*** PROVIDED INFORMATION Section Begins ***

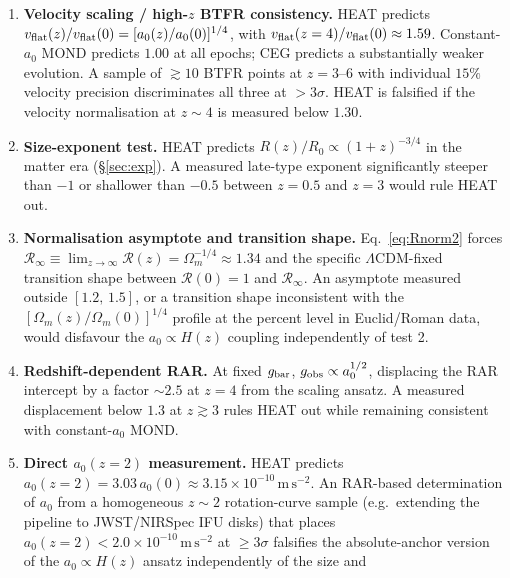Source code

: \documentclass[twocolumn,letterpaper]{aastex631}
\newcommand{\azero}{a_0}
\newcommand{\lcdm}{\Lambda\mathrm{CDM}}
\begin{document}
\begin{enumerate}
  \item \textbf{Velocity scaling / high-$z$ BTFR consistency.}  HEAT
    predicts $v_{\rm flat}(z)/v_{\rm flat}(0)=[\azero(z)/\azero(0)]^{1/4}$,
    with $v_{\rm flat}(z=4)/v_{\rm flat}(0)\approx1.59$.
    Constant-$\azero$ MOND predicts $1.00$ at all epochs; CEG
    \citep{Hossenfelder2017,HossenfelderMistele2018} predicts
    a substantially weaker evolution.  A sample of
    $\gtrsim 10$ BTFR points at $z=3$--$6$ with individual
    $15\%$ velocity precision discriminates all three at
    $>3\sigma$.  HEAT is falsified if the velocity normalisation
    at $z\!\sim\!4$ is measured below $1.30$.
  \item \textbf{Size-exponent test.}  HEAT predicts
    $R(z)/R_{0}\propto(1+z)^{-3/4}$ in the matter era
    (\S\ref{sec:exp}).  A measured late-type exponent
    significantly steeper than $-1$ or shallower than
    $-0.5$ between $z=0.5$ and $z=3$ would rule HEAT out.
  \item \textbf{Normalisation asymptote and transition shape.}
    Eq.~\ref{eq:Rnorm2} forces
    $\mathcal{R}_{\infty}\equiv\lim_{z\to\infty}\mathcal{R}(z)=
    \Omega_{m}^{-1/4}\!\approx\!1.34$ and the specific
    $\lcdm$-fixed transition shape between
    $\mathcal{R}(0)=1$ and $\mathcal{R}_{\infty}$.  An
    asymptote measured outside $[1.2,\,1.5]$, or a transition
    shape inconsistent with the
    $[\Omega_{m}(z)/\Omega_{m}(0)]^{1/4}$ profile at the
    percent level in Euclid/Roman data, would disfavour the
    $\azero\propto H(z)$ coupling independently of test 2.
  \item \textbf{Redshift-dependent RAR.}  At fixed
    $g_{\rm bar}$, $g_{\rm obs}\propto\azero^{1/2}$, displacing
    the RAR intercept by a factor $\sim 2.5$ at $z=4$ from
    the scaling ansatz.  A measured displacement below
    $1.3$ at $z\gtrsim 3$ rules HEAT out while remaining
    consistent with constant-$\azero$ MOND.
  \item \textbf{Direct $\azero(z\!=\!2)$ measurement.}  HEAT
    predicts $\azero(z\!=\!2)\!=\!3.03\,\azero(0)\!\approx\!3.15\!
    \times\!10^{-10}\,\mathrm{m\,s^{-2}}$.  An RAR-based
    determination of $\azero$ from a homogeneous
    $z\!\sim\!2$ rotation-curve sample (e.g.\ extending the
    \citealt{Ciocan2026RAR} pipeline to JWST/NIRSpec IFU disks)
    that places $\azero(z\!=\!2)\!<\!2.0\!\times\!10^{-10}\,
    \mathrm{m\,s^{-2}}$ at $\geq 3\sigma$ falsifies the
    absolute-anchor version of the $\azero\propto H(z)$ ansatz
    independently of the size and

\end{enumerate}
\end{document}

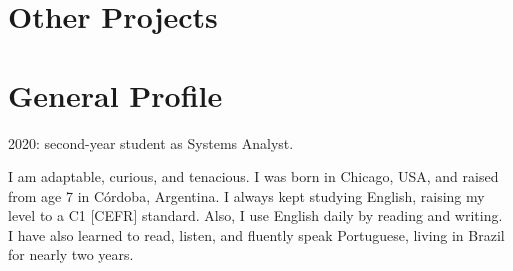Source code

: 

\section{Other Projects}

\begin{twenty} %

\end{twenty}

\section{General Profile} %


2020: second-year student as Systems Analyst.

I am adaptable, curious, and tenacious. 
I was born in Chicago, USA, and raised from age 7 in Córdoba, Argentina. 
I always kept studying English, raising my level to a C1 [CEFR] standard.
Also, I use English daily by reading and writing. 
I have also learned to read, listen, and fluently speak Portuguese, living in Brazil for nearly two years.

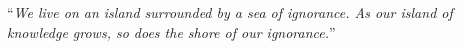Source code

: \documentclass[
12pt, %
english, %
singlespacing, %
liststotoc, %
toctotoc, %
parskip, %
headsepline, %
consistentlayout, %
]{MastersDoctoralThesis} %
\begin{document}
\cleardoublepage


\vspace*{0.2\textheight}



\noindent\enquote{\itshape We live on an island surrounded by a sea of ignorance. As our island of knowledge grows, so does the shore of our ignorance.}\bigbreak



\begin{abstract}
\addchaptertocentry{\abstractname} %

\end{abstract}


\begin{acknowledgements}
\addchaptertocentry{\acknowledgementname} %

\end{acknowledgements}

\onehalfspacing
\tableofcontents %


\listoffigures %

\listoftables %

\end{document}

*** PROVIDED INFORMATION Section Ends ***

> ABOUT THIS EXERCISE
Return each line of the data where the word "BTFR" appears.

> SOLUTION TO THE EXERCISE
  \item \textbf{Velocity scaling / high-$z$ BTFR consistency.}  HEAT
    $\gtrsim 10$ BTFR points at $z=3$--$6$ with individual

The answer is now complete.